Your task: Copy out all lines from the material that contain the string "label".

BEGIN Exercise materials

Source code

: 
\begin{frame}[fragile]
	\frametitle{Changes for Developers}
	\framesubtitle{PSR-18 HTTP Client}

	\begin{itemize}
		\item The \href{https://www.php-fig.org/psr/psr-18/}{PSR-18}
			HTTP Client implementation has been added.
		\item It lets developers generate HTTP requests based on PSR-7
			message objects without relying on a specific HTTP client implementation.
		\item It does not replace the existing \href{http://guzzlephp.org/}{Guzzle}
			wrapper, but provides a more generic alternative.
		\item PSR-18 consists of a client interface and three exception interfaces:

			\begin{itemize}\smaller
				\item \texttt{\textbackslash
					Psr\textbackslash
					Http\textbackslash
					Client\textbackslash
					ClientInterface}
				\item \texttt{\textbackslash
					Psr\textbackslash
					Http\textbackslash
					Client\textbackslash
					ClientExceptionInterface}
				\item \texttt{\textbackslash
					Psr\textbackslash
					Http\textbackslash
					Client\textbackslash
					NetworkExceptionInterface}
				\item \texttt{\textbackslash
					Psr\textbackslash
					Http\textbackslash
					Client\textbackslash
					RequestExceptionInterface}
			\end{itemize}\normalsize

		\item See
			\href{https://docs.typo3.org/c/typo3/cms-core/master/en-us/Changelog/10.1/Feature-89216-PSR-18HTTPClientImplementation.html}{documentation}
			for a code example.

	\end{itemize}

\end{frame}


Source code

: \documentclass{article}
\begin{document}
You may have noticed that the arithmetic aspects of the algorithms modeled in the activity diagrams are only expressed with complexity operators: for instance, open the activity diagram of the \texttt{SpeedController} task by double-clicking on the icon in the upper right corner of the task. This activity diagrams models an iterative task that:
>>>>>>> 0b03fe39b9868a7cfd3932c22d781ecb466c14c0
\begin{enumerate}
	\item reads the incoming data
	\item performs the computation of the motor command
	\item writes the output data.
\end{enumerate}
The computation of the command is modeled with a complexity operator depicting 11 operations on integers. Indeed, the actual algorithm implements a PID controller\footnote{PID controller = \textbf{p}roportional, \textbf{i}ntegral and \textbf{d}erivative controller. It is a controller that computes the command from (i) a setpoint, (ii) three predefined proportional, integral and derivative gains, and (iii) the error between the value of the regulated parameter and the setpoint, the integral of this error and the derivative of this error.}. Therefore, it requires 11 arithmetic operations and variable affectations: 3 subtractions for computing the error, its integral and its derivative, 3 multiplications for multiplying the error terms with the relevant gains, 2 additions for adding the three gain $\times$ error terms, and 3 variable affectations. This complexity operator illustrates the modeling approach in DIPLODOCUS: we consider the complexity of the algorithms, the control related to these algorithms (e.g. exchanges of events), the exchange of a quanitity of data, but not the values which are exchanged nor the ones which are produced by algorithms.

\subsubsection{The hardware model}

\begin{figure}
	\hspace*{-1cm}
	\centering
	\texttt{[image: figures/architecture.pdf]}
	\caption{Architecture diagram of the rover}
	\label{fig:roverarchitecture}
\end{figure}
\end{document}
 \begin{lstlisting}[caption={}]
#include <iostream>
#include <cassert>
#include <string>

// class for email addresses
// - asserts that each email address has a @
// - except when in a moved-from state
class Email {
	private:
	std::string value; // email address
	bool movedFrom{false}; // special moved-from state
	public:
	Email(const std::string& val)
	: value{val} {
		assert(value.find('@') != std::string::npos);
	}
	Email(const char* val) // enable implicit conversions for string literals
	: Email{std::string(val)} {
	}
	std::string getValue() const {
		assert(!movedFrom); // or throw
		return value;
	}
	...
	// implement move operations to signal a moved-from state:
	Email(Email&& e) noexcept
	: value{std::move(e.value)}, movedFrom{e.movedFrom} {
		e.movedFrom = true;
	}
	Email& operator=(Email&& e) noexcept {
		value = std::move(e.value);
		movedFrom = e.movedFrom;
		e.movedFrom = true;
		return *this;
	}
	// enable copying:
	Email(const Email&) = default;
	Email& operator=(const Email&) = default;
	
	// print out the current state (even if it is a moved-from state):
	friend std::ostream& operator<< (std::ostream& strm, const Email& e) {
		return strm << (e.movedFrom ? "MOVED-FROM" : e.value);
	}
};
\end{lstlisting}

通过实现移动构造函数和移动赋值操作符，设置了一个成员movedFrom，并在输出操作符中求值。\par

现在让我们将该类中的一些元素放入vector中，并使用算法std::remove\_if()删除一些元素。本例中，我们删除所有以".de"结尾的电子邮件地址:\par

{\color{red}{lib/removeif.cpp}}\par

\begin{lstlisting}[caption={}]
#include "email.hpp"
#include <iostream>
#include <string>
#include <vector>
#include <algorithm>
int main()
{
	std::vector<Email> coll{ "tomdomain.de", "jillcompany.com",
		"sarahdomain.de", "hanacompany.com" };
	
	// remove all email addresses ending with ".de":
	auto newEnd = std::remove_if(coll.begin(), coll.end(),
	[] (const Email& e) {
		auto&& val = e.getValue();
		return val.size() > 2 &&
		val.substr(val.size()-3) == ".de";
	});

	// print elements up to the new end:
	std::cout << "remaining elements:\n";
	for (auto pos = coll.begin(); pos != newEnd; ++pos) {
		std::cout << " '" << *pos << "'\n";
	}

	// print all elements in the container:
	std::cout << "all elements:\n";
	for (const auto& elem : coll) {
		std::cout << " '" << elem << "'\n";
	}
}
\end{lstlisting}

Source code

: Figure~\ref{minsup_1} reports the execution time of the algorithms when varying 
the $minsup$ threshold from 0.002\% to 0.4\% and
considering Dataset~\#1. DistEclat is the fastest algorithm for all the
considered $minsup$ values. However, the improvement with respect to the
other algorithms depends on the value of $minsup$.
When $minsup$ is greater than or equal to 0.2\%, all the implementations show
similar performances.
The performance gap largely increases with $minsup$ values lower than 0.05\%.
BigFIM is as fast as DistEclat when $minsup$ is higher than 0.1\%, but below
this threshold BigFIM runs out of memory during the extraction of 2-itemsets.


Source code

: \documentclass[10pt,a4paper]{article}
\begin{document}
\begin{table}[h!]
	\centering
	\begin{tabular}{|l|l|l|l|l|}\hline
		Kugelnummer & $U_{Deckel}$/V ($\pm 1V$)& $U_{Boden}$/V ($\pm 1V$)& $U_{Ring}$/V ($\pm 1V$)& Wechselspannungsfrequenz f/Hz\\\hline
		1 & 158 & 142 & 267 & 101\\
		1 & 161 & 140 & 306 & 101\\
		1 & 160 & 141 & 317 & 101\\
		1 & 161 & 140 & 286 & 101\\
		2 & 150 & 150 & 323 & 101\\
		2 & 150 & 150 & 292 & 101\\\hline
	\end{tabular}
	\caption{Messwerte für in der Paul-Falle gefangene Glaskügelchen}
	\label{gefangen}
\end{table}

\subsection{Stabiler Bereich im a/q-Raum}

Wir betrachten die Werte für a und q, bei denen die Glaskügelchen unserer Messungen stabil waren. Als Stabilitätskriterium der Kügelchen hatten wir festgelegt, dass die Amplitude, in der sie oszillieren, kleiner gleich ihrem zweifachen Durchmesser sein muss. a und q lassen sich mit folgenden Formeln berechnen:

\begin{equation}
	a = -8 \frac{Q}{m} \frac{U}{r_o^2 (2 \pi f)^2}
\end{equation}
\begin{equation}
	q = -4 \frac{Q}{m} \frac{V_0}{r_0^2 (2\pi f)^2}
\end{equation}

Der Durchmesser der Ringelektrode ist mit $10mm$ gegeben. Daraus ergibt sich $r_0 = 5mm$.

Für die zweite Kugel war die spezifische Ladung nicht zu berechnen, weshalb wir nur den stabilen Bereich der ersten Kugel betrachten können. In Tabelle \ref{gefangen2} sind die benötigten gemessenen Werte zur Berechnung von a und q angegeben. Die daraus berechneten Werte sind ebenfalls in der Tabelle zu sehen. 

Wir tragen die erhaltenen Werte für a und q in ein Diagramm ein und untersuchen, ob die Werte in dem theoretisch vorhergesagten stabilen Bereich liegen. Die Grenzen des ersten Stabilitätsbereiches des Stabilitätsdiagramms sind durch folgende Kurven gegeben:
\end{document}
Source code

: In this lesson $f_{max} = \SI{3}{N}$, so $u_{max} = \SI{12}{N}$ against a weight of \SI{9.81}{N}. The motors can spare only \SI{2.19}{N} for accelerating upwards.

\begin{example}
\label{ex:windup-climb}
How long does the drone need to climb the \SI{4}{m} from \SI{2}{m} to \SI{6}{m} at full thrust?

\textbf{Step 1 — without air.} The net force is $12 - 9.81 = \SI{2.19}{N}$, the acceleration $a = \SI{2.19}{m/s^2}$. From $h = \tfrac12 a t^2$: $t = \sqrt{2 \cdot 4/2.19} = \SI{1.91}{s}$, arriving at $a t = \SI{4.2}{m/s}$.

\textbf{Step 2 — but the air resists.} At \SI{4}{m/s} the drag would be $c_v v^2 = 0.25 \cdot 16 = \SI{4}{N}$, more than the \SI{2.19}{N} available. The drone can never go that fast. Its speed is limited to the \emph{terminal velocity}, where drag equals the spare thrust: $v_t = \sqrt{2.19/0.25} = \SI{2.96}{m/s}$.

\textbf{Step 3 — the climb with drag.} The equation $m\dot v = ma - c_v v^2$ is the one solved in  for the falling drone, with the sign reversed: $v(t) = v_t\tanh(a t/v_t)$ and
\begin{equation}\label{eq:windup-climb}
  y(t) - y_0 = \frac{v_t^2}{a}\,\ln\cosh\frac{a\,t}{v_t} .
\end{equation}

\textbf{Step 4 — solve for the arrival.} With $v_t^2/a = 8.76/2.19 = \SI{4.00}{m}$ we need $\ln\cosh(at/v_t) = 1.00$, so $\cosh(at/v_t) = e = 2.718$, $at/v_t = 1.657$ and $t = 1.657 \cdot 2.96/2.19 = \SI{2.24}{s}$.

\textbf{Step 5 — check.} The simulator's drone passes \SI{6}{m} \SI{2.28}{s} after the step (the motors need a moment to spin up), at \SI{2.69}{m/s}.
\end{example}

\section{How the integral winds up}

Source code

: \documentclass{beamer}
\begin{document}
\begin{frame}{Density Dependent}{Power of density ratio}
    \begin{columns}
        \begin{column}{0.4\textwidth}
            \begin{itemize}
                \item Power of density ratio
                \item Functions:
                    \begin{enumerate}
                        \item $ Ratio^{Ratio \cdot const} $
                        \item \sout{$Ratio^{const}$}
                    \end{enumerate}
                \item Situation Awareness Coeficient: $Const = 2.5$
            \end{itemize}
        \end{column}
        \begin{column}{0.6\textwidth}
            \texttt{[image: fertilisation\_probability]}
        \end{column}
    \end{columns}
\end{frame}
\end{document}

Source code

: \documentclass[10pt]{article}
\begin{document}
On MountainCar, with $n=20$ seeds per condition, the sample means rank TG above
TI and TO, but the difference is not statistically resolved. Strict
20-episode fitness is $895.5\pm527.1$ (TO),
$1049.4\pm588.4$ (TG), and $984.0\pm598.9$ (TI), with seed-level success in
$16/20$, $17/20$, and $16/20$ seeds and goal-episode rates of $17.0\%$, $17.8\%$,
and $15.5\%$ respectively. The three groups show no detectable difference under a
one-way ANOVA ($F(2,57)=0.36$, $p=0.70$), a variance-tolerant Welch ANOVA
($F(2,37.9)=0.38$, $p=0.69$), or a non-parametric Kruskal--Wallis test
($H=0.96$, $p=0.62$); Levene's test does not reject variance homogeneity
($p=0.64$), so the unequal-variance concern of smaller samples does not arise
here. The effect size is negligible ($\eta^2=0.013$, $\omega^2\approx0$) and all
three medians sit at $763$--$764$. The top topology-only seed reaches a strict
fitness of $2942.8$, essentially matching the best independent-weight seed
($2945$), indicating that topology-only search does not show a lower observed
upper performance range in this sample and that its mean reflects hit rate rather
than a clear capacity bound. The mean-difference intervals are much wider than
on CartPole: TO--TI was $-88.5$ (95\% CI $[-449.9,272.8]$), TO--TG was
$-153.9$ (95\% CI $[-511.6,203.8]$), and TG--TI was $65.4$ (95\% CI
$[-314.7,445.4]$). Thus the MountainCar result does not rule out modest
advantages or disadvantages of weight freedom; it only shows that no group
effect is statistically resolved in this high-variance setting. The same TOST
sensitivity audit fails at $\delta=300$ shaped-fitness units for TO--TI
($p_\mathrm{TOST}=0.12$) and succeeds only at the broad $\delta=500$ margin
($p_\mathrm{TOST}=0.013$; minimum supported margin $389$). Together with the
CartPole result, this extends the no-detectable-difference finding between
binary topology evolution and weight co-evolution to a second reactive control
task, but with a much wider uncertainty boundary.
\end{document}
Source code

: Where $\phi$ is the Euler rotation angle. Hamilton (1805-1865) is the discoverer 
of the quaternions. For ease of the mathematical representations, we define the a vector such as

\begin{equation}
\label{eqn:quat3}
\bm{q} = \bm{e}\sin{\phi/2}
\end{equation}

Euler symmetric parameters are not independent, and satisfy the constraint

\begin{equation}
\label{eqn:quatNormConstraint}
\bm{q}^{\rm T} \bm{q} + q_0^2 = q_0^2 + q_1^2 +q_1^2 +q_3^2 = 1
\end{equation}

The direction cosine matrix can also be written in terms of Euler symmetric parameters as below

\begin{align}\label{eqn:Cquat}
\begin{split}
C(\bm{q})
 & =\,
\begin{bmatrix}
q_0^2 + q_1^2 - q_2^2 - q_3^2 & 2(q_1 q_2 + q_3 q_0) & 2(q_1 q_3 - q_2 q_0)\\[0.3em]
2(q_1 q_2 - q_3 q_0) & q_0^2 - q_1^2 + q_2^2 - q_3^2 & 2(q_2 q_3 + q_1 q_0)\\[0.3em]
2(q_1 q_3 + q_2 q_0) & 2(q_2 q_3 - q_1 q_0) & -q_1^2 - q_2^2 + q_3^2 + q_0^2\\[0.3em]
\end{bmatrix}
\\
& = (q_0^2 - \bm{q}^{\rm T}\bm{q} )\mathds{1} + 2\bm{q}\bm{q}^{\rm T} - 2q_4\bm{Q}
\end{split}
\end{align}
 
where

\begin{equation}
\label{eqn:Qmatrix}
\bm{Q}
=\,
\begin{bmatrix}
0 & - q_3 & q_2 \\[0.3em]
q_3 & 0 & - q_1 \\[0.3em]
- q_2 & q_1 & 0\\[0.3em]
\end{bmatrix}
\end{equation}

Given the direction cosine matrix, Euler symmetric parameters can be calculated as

END Exercise materials

Answer below:
	\label{fig:roverarchitecture}
	\label{gefangen}
\label{ex:windup-climb}
\begin{equation}\label{eq:windup-climb}
\label{eqn:quat3}
\label{eqn:quatNormConstraint}
\begin{align}\label{eqn:Cquat}
\label{eqn:Qmatrix}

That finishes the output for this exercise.